Saved entries
'''

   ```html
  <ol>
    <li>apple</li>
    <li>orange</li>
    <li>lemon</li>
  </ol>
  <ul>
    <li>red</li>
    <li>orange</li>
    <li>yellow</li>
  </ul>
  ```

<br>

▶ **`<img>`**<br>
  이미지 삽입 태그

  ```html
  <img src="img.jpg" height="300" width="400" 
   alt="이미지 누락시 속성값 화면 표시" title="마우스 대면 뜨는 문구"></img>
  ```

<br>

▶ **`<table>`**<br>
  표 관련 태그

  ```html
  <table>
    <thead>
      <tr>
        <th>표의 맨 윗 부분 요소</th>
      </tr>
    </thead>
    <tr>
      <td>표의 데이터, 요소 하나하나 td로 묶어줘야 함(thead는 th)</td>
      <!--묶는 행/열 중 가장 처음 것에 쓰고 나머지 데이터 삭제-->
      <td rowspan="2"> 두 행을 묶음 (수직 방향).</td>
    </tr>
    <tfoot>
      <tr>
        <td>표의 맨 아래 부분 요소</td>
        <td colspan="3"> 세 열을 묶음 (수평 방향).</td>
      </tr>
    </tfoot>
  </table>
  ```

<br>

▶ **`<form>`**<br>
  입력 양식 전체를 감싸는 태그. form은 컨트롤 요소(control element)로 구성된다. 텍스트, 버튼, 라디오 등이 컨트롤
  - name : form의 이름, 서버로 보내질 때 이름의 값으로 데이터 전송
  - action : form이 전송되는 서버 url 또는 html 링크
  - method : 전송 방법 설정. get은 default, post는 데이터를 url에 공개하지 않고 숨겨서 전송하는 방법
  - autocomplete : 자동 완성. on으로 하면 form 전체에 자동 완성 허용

'''

- Your instructions -
Write out the complete set of records exactly as given.

- Answer for this exercise -
   ```html
  <ol>
    <li>apple</li>
    <li>orange</li>
    <li>lemon</li>
  </ol>
  <ul>
    <li>red</li>
    <li>orange</li>
    <li>yellow</li>
  </ul>
  ```

<br>

▶ **`<img>`**<br>
  이미지 삽입 태그

  ```html
  <img src="img.jpg" height="300" width="400" 
   alt="이미지 누락시 속성값 화면 표시" title="마우스 대면 뜨는 문구"></img>
  ```

<br>

▶ **`<table>`**<br>
  표 관련 태그

  ```html
  <table>
    <thead>
      <tr>
        <th>표의 맨 윗 부분 요소</th>
      </tr>
    </thead>
    <tr>
      <td>표의 데이터, 요소 하나하나 td로 묶어줘야 함(thead는 th)</td>
      <!--묶는 행/열 중 가장 처음 것에 쓰고 나머지 데이터 삭제-->
      <td rowspan="2"> 두 행을 묶음 (수직 방향).</td>
    </tr>
    <tfoot>
      <tr>
        <td>표의 맨 아래 부분 요소</td>
        <td colspan="3"> 세 열을 묶음 (수평 방향).</td>
      </tr>
    </tfoot>
  </table>
  ```

<br>

▶ **`<form>`**<br>
  입력 양식 전체를 감싸는 태그. form은 컨트롤 요소(control element)로 구성된다. 텍스트, 버튼, 라디오 등이 컨트롤
  - name : form의 이름, 서버로 보내질 때 이름의 값으로 데이터 전송
  - action : form이 전송되는 서버 url 또는 html 링크
  - method : 전송 방법 설정. get은 default, post는 데이터를 url에 공개하지 않고 숨겨서 전송하는 방법
  - autocomplete : 자동 완성. on으로 하면 form 전체에 자동 완성 허용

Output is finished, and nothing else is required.